While reading Dave’s last blog posting, I was struck by the discussion in the “How do we identify “good scientists”?” section, because it resonated with something that I’ve been reading for work. From Dave’s posting:
Lawrence argues that instead of giving scientists grants on the basis of what they plan to do they should instead be evaluated by what they have already accomplished, because the former is too heavily invested in good grantsmanship as opposed to good science. […] To combat this, Peter Lawrence suggests that we:”…have to gamble with research. You have to give somebody enough money and enough peace of mind to get on with it. If at the end of five years they haven’t done much, then you end the grant. That’s the way to do it. To look backwards, to see what they’ve achieved and not worry about what they say they’re going to achieve because it is all fiction anyway.”
At work, I’ve been doing a lot of work in the area of Developmental Evaluation. In a nutshell, Developmental Evaluation is an approach to evaluating in complex situations, situations where true innovation is happening.
When a situation is stable, we tend to evaluate it in either a formative ((i.e., how are things going? how can we improve them?)) or a summative ((i.e., did this do what it was supposed to do? was it a success?)) way. In those situations, we know what we are setting out to do and then we test if we’ve achieved that. For example, we set out to build X and at the end we ask, “Did we build X?” If the answer is “yes,” then we say the project was a success.
But complex situations are different. In complex situations, we don’t know exactly where we are intending to go. We might set out in a general direction ((e.g., We want to combat poverty or we want to learn more about stem cells)), we learn as we do, and opportunities and challenges emerge along the way. Evaluating complex situations in a summative way doesn’t make sense, since summative evaluations ask, “Did you end up where you intended to?”, but we may have ended up somewhere great, but in a place that no one could have anticipated at the time!

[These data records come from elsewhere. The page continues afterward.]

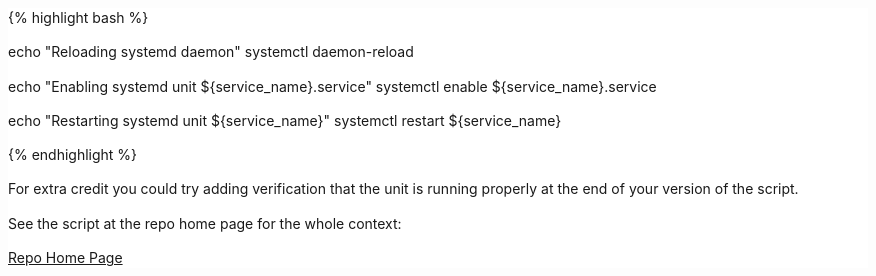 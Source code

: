 {% highlight bash %}

echo "Reloading systemd daemon"
systemctl daemon-reload

echo "Enabling systemd unit ${service_name}.service"
systemctl enable ${service_name}.service

echo "Restarting systemd unit ${service_name}"
systemctl restart ${service_name}

{% endhighlight %}

For extra credit you could try adding verification that the unit is running properly at the end of your version of the script.

See the script at the repo home page for the whole context:

<a href="https://github.com/seth-griffin/spring_boot_systemd_installer">Repo Home Page</a>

Conducting research falls squarely into the camp of complexity. When you set out on your research, you don’t know exactly where you are going to end up. Of course, you have hypotheses and you design experiments to test them, but along the way you learn things that take your research in a new direction. The findings from one experiment lead to questions for future research, to lines of investigation you may not have considered when you wrote your grant proposal. Expecting someone to plan out the details of their research program for the next three to five years doesn’t really fit with how science actually works. So perhaps there is some merit to Lawrence’s view that we should judge scientists on what they have accomplished – looking at how they were able to learn and innovate through their research – rather than on what they propose to do (which they probably won’t actually do, once they get into it). The major problem with this, as Dave mentioned in his posting, is how does one get started in research? How do you get research under your belt so that you can them be judged on what you’ve done?
Since I brought up the topic of “Developmental Evaluation,” you are probably wondering “Is Developmental Evaluation the answer? Is that how we should evaluate scientists?” The short answer is: I don’t know. I’m only just learning about Developmental Evaluation, but from what I’ve learned so far, it’s quite labour intensive, as the evaluator is a part of the program/project team and does a lot of work documenting the complex situation, how decisions about what to do were made, and what happened as a result. I’m not sure that this approach would necessarily be feasible or appropriate for evaluating scientists, but, as I said, I’m new to this field, so it will certainly be something I’ll keep in mind as I continue to learn about it!